Evaluating $\lim_{x\to\infty}(\sqrt{x^2+1} - x)(x+1) $

Question

The question is $$\lim_{x\to\infty}(\sqrt{x^2+1} - x)(x+1) $$ I know the answer is $\frac{1}{2}$ and I found it using this equality :

$$(\sqrt{x^2+1} - x)(x+1) = \frac{x+1}{\sqrt{x^2+1} + x}$$

But is there any other way to solve this?
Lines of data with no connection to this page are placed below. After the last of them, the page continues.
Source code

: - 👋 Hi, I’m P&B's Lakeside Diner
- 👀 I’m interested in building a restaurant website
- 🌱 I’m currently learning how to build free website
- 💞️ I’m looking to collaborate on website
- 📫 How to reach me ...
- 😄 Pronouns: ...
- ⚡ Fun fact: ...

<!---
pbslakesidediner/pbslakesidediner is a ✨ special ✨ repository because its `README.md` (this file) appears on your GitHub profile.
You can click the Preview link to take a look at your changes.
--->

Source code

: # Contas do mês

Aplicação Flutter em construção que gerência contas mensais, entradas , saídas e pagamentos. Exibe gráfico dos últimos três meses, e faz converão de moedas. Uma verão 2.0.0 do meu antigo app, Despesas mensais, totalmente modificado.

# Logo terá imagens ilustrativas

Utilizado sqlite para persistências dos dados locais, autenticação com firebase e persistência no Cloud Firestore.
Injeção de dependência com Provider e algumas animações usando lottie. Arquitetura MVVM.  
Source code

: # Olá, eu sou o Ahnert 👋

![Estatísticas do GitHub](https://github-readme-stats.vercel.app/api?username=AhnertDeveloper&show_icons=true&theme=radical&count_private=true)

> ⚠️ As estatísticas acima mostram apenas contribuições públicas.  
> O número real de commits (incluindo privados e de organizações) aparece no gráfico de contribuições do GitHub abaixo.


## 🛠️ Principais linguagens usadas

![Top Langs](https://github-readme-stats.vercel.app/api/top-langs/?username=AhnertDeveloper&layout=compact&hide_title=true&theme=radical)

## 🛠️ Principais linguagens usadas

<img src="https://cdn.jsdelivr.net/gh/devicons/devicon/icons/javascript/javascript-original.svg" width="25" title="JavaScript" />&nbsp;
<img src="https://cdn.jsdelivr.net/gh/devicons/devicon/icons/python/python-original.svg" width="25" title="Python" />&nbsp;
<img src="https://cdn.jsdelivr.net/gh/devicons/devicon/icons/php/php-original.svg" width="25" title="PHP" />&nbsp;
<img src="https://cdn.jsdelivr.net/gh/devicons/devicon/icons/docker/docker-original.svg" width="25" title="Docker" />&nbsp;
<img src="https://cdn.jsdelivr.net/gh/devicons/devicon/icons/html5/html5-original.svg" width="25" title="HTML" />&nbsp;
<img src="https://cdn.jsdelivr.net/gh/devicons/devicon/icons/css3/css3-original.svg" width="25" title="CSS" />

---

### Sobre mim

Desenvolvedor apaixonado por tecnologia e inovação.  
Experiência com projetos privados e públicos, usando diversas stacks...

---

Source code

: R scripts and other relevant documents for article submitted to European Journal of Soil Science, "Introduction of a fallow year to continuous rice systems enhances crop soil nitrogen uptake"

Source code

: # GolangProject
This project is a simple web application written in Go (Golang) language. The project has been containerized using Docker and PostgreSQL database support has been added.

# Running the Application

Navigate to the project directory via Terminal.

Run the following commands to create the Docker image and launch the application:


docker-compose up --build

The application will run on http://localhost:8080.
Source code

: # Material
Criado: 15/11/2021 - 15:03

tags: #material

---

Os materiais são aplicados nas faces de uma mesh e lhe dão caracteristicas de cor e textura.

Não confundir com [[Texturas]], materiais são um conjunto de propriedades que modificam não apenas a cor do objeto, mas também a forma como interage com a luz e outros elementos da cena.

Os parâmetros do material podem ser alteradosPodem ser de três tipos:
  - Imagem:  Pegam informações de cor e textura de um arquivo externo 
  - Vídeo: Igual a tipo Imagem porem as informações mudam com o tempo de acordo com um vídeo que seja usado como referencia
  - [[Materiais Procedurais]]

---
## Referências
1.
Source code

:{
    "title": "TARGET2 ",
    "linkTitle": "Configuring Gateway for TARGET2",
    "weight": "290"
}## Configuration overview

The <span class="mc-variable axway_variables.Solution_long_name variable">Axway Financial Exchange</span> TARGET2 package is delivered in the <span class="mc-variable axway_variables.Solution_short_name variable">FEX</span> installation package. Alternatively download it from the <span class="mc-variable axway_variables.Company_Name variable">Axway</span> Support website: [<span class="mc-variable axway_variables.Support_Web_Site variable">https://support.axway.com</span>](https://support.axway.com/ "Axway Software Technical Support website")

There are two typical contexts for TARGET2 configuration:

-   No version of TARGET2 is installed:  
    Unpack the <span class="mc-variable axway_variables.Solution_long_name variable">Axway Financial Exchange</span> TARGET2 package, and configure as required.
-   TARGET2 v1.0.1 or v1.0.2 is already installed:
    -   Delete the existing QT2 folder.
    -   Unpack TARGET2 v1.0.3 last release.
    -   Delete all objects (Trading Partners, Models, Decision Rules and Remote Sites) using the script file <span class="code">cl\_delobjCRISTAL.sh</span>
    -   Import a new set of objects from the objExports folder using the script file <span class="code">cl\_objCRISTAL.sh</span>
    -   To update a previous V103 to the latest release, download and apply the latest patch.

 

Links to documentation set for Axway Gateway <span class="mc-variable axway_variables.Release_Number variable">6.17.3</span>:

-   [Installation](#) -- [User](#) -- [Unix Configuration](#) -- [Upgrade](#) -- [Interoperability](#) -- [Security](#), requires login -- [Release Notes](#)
Any hints would be appreciated.

Answer 1

Just for fun, try letting $x=\tan\theta=\sin\theta/\cos\theta$ with $\theta\to\pi/2^-$, and use

$$\sqrt{\tan^2\theta+1}=\sqrt{\sec^2\theta}=\sec\theta={1\over\cos\theta}$$

so that

$$\begin{align} (\sqrt{x^2+1}-x)(x+1) &=\left({1\over\cos\theta}-{\sin\theta\over\cos\theta}\right)\left({\sin\theta\over\cos\theta}+1\right)\\ &={(1-\sin\theta)(\sin\theta+\cos\theta)\over\cos^2\theta}\\ &={(1-\sin\theta)(\sin\theta+\cos\theta)\over1-\sin^2\theta}\\ &={\sin\theta+\cos\theta\over1+\sin\theta} \end{align}$$

We get

$$\lim_{x\to\infty}(\sqrt{x^2+1}-x)(x+1)=\lim_{\theta\to\pi/2^-}{\sin\theta+\cos\theta\over1+\sin\theta}={1+0\over1+1}={1\over2}$$

Answer 2

Use binomial series:

$\sqrt{1+\dfrac1{x^2}}=1+\dfrac1{2x^2}\cdots$

Addendum with further explanation:

$\lim\limits_{x\to\infty}(\sqrt{x^2+1} - x)(x+1) $

$=\lim\limits_{x\to\infty}\left(\sqrt{1+\dfrac1{x^2}}-1\right)x(x+1)$

$=\lim\limits_{x\to\infty}\left(1+\dfrac1{2x^2}\cdots-1\right)(x^2+x)$

$=\lim\limits_{x\to\infty}\left(\dfrac1{2x^2}\cdots\right)(x^2+x).$

Can you take it from here?